Recorded data:
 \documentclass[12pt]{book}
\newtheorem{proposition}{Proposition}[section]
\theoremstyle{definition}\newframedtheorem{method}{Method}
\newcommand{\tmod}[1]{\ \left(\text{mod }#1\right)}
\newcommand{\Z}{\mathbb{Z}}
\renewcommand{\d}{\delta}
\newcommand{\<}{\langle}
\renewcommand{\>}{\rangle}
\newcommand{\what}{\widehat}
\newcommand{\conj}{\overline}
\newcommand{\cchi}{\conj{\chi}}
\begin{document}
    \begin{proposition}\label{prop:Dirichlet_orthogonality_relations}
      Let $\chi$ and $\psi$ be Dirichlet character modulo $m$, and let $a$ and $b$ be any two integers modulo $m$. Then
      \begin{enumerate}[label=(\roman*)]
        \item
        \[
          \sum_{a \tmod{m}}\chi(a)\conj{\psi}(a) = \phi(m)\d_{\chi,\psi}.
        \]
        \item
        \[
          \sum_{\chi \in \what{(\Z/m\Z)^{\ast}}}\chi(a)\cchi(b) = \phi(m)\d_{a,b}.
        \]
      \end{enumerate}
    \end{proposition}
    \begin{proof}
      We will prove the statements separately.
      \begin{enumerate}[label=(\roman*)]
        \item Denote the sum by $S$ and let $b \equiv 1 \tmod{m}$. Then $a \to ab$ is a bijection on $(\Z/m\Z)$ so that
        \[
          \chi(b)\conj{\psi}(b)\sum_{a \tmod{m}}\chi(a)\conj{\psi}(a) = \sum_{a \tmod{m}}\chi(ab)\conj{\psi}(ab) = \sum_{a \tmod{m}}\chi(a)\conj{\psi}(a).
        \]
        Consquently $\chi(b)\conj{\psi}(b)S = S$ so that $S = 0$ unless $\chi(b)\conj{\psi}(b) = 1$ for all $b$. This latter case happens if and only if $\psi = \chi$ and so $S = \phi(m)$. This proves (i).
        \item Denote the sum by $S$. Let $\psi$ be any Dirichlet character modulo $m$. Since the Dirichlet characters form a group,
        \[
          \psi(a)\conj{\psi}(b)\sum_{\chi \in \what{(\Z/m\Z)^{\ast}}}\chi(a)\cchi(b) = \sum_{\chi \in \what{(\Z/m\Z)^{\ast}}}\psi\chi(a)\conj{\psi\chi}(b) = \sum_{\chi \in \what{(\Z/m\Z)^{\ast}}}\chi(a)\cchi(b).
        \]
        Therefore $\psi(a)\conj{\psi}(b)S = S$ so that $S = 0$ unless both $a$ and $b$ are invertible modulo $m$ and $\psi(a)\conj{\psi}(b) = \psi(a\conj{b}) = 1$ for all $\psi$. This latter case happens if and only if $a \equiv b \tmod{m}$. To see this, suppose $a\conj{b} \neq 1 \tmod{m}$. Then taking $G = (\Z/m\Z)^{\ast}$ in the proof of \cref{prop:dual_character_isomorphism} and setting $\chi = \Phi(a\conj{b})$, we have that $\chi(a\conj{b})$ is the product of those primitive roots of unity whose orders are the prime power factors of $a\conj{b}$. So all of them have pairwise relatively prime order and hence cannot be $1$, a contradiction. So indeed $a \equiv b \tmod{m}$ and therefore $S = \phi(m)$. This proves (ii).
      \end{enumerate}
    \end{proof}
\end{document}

→ Prompt
Write the data back out verbatim.

→ Expected answer
 \documentclass[12pt]{book}
\newtheorem{proposition}{Proposition}[section]
\theoremstyle{definition}\newframedtheorem{method}{Method}
\newcommand{\tmod}[1]{\ \left(\text{mod }#1\right)}
\newcommand{\Z}{\mathbb{Z}}
\renewcommand{\d}{\delta}
\newcommand{\<}{\langle}
\renewcommand{\>}{\rangle}
\newcommand{\what}{\widehat}
\newcommand{\conj}{\overline}
\newcommand{\cchi}{\conj{\chi}}
\begin{document}
    \begin{proposition}\label{prop:Dirichlet_orthogonality_relations}
      Let $\chi$ and $\psi$ be Dirichlet character modulo $m$, and let $a$ and $b$ be any two integers modulo $m$. Then
      \begin{enumerate}[label=(\roman*)]
        \item
        \[
          \sum_{a \tmod{m}}\chi(a)\conj{\psi}(a) = \phi(m)\d_{\chi,\psi}.
        \]
        \item
        \[
          \sum_{\chi \in \what{(\Z/m\Z)^{\ast}}}\chi(a)\cchi(b) = \phi(m)\d_{a,b}.
        \]
      \end{enumerate}
    \end{proposition}
    \begin{proof}
      We will prove the statements separately.
      \begin{enumerate}[label=(\roman*)]
        \item Denote the sum by $S$ and let $b \equiv 1 \tmod{m}$. Then $a \to ab$ is a bijection on $(\Z/m\Z)$ so that
        \[
          \chi(b)\conj{\psi}(b)\sum_{a \tmod{m}}\chi(a)\conj{\psi}(a) = \sum_{a \tmod{m}}\chi(ab)\conj{\psi}(ab) = \sum_{a \tmod{m}}\chi(a)\conj{\psi}(a).
        \]
        Consquently $\chi(b)\conj{\psi}(b)S = S$ so that $S = 0$ unless $\chi(b)\conj{\psi}(b) = 1$ for all $b$. This latter case happens if and only if $\psi = \chi$ and so $S = \phi(m)$. This proves (i).
        \item Denote the sum by $S$. Let $\psi$ be any Dirichlet character modulo $m$. Since the Dirichlet characters form a group,
        \[
          \psi(a)\conj{\psi}(b)\sum_{\chi \in \what{(\Z/m\Z)^{\ast}}}\chi(a)\cchi(b) = \sum_{\chi \in \what{(\Z/m\Z)^{\ast}}}\psi\chi(a)\conj{\psi\chi}(b) = \sum_{\chi \in \what{(\Z/m\Z)^{\ast}}}\chi(a)\cchi(b).
        \]
        Therefore $\psi(a)\conj{\psi}(b)S = S$ so that $S = 0$ unless both $a$ and $b$ are invertible modulo $m$ and $\psi(a)\conj{\psi}(b) = \psi(a\conj{b}) = 1$ for all $\psi$. This latter case happens if and only if $a \equiv b \tmod{m}$. To see this, suppose $a\conj{b} \neq 1 \tmod{m}$. Then taking $G = (\Z/m\Z)^{\ast}$ in the proof of \cref{prop:dual_character_isomorphism} and setting $\chi = \Phi(a\conj{b})$, we have that $\chi(a\conj{b})$ is the product of those primitive roots of unity whose orders are the prime power factors of $a\conj{b}$. So all of them have pairwise relatively prime order and hence cannot be $1$, a contradiction. So indeed $a \equiv b \tmod{m}$ and therefore $S = \phi(m)$. This proves (ii).
      \end{enumerate}
    \end{proof}
\end{document}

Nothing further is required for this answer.